第48話 雅楽先輩と話そう!

 心配だったコミュ英Ⅰのテストをどうにか潜り抜けた私は、次が比較的自信のある世界史Bだったのをいいことに、雅楽先輩のいる二-Bに突撃をかけることにした。私がテストということは先輩だってテストの真っ最中だったが、一言くらい話せたらいいなという淡い期待をもって二-Bの前まで向かう。

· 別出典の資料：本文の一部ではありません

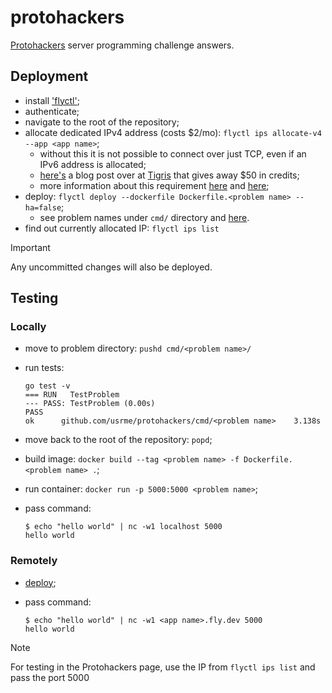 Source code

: # protohackers

[Protohackers](https://protohackers.com/) server programming challenge answers.

## Deployment

- install ['flyctl'](https://fly.io/docs/flyctl/);
- authenticate;
- navigate to the root of the repository;
- allocate dedicated IPv4 address (costs $2/mo): `flyctl ips allocate-v4 --app <app name>`;
  - without this it is not possible to connect over just TCP, even if an IPv6 address is allocated;
  - [here's](https://www.tigrisdata.com/blog/docker-registry-at-home/) a blog post over at [Tigris](https://tigrisdata.com) that gives away $50 in credits;
  - more information about this requirement [here](https://community.fly.io/t/tcp-and-udp-service-ports-dont-work/9746) and [here](https://community.fly.io/t/announcement-shared-anycast-ipv4/9384/25);
- deploy: `flyctl deploy --dockerfile Dockerfile.<problem name> --ha=false`;
  - see problem names under `cmd/` directory and [here](https://protohackers.com/problems).
- find out currently allocated IP: `flyctl ips list`

> [!important]
> Any uncommitted changes will also be deployed.

## Testing

### Locally

- move to problem directory: `pushd cmd/<problem name>/`
- run tests:

  ```console
  go test -v
  === RUN   TestProblem
  --- PASS: TestProblem (0.00s)
  PASS
  ok      github.com/usrme/protohackers/cmd/<problem name>    3.138s
  ```

- move back to the root of the repository: `popd`;
- build image: `docker build --tag <problem name> -f Dockerfile.<problem name> .`;
- run container: `docker run -p 5000:5000 <problem name>`;
- pass command:

  ```console
  $ echo "hello world" | nc -w1 localhost 5000
  hello world
  ```

### Remotely

- [deploy](#deployment);
- pass command:

  ```console
  $ echo "hello world" | nc -w1 <app name>.fly.dev 5000
  hello world
  ```

> [!note]
> For testing in the Protohackers page, use the IP from `flyctl ips list` and pass the port 5000
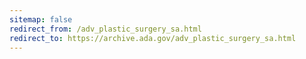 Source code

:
 ```yaml
---
sitemap: false 
redirect_from: /adv_plastic_surgery_sa.html 
redirect_to: https://archive.ada.gov/adv_plastic_surgery_sa.html 
---
```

 だがしかし、上級生のクラスというのは思ったよりも──いや、正直とてつもなくアウェイだった。しかも今はテストの真っ最中。廊下にいる人はほとんどいなかったものの、それでも「なんだこの一年は」という視線が私に突き刺さる。特に特進の生徒は「テスト期間中に余裕ぶっこいてんな」という冷たい視線がプラスされている気がする。


(やっぱり帰ろう。そうしよう)


 早々に心が折られた私は退散しようと回れ右をした。すると、ぽすんと人に激突する。ベタだ、ベタ過ぎる!


「すみません!」

「……あ」


 ぶつかった相手は男子生徒だった。ひょろりと背の高いその先輩は、私の顔を見てひどく驚いた顔をする。テスト期間中に一年がこんなところにいるとか、びっくりだよね。わかります。


「君、クロのお姫様だよね」

「黒のお姫様?」


 謝罪して戻ろうとした私だったが、思いもよらないことを言われて首を傾げる。黒の姫……すごくファンタジックな響きだが、私にその単語に思い当るところはない。


「あ、もしかしてクロに会いに来た?」


 のっぽなその先輩はパッと顔を輝かすが、私は黒に心当たりがない……ん? なくは……ない?


「もしかして、うーたん……雅楽先輩のことですか?」


 黒と言えば雅楽先輩の苗字である黒巣しか思い浮かばない。そしてそれは正しかったようで、のっぽ先輩(仮)は頷いた。


「そう。呼ぶ?」

「あ……」


 逡巡してるうちにのっぽ先輩(仮)は雅楽先輩を呼びに二-Bの扉をガラリと開けてしまった。


「クロー、お姫様来たぞー」


 ざっと視線が集中したのにいたたまれず、私は一瞬逃げようとした。が、のっぽ先輩(仮)が頭に手を置いているので逃げられない。ゲームで“にげる”のコマンドを選んだものの失敗した気分だ。のどかはにげられない! みたいな。


「えっと、あの」

「あ、ぼく? 祝原いわいはらって言います。クロの友達」


 のっぽ先輩(仮)改め祝原先輩は、どう呼び掛けていいのか戸惑っていた私に自己紹介を始めた。


「キリ、なに……って、のほほん?」


 祝原先輩に呼ばれて出てきた雅楽先輩は、祝原先輩の陰に隠れていた私を見て驚いた顔をした。


「テスト中に失礼します」

「余裕だな」

「余裕ないですよ、わかるでしょう? それより先輩、ちょっと話したいことがあるんですが……」

「なに? 告白?」


 声を潜めた私の隣で、祝原先輩がのんびりとした口調で茶々を入れる。告白なわけがないだろうと眉を顰める私に、祝原先輩は楽しそうに笑った。


「なんでそうなるんですか」

「願望……かなぁ。それのが楽しいかな、と」

「誰がですか」

「ぼくとクロが」

「キリ、ちょっと口を挟むのは待ってくれ。のほほん、話したいのはやまやまだが、そろそろテストが始まるから、終わった後ではダメか?」

「あ……その、放課後は兄が迎えに来るので、ちょっと時間が取れないというか。先輩、携帯今ないでしょう? どうしましょう」


 コンタクト方法について尋ねると、先輩は普通に携帯へ連絡してくるようにと言ってきた。紛失したということで、買い替えたらしい。なんと剛毅な……と感心していると、次に荷物を手にできるのが一年後だから買い替えるしかなかったのだという。さもありなん。